HSL Colors
For the nearly 25 years that I have had this website, I have used hex colors. That’s just what I knew. Back in the early days, the colors were embedded in the HTML, not even CSS yet. Somehow I stumbled on HSL and got to contemplating switching over to that.
I am okay with estimating the manipulation of hex to get the general colors I want. When it comes to the smaller manipulations and fine-tuning, I am a little less able to grasp the changes I am looking for if the colors are more mixed. I’d been considering switching my CSS to that for a while. HSL was brought to my attention when I made the template change the temperature’s text color to be based on the temperature. Finally, I got around to switching the color space today. While there, I made a few tweaks, and it was much more intuitive.
When I was testing it out on the local Zola server, I checked out the CSS file that was generated, and it still had the hex numbers. I spent more time than I want to admit looking for how I screwed up.
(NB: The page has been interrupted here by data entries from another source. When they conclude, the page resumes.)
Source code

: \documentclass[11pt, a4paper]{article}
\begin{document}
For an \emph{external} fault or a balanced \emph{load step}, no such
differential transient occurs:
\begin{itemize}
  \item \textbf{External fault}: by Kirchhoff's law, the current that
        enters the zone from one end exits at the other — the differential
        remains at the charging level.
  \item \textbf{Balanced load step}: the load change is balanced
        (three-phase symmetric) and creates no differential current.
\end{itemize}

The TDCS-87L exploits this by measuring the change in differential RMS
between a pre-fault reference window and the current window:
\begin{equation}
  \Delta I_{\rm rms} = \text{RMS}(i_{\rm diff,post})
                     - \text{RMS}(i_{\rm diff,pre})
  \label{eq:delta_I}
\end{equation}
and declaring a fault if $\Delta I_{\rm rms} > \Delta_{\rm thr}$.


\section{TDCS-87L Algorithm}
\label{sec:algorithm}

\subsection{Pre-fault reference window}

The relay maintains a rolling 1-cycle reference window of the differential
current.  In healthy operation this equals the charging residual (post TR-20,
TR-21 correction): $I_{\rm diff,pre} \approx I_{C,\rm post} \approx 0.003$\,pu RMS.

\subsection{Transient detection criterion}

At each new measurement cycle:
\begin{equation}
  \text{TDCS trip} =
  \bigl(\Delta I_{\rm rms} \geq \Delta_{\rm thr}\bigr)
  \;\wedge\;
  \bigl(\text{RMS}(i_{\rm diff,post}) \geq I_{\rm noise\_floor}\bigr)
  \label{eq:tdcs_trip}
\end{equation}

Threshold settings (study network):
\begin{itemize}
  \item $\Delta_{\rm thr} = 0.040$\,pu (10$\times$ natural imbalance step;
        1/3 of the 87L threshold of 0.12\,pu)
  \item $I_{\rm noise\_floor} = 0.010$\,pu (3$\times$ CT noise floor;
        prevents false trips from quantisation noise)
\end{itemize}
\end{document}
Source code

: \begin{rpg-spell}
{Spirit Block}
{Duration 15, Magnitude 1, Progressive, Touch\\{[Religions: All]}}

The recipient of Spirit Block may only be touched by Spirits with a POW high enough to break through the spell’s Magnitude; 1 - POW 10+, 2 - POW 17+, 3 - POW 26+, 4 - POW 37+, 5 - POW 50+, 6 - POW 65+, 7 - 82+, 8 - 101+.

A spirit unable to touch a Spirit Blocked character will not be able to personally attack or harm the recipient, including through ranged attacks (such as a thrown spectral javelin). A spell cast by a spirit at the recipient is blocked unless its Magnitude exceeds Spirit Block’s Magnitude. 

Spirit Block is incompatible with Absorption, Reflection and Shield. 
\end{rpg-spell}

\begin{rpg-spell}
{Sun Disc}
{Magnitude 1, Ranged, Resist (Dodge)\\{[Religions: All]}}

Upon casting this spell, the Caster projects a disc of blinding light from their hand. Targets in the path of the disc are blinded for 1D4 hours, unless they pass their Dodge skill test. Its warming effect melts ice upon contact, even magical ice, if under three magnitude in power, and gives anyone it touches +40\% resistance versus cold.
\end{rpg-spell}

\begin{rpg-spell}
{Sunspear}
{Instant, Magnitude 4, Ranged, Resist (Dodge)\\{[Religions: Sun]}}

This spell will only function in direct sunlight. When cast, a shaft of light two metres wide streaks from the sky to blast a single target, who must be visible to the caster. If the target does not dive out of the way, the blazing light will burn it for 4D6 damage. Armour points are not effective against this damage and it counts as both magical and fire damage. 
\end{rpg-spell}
After some playing around, I realized that grass was converting the HSL from the SCSS files back to hex. That was a nice surprise since that seems to be the most common color form, plus it is the most compatible. I don’t use SCSS for more than a few calculations, but it’s a nice preprocessor language.
I need to explore SCSS more and use it to its full potential. I was hesitant to rely on it with Hugo since that project changed the processor a couple of times when I used it and I just didn’t trust that the DART version would remain available for FreeBSD. It’s not in the ports. With Zola, it uses a Rust library, which is compiled right into the binary. Rust is also a FreeBSD port.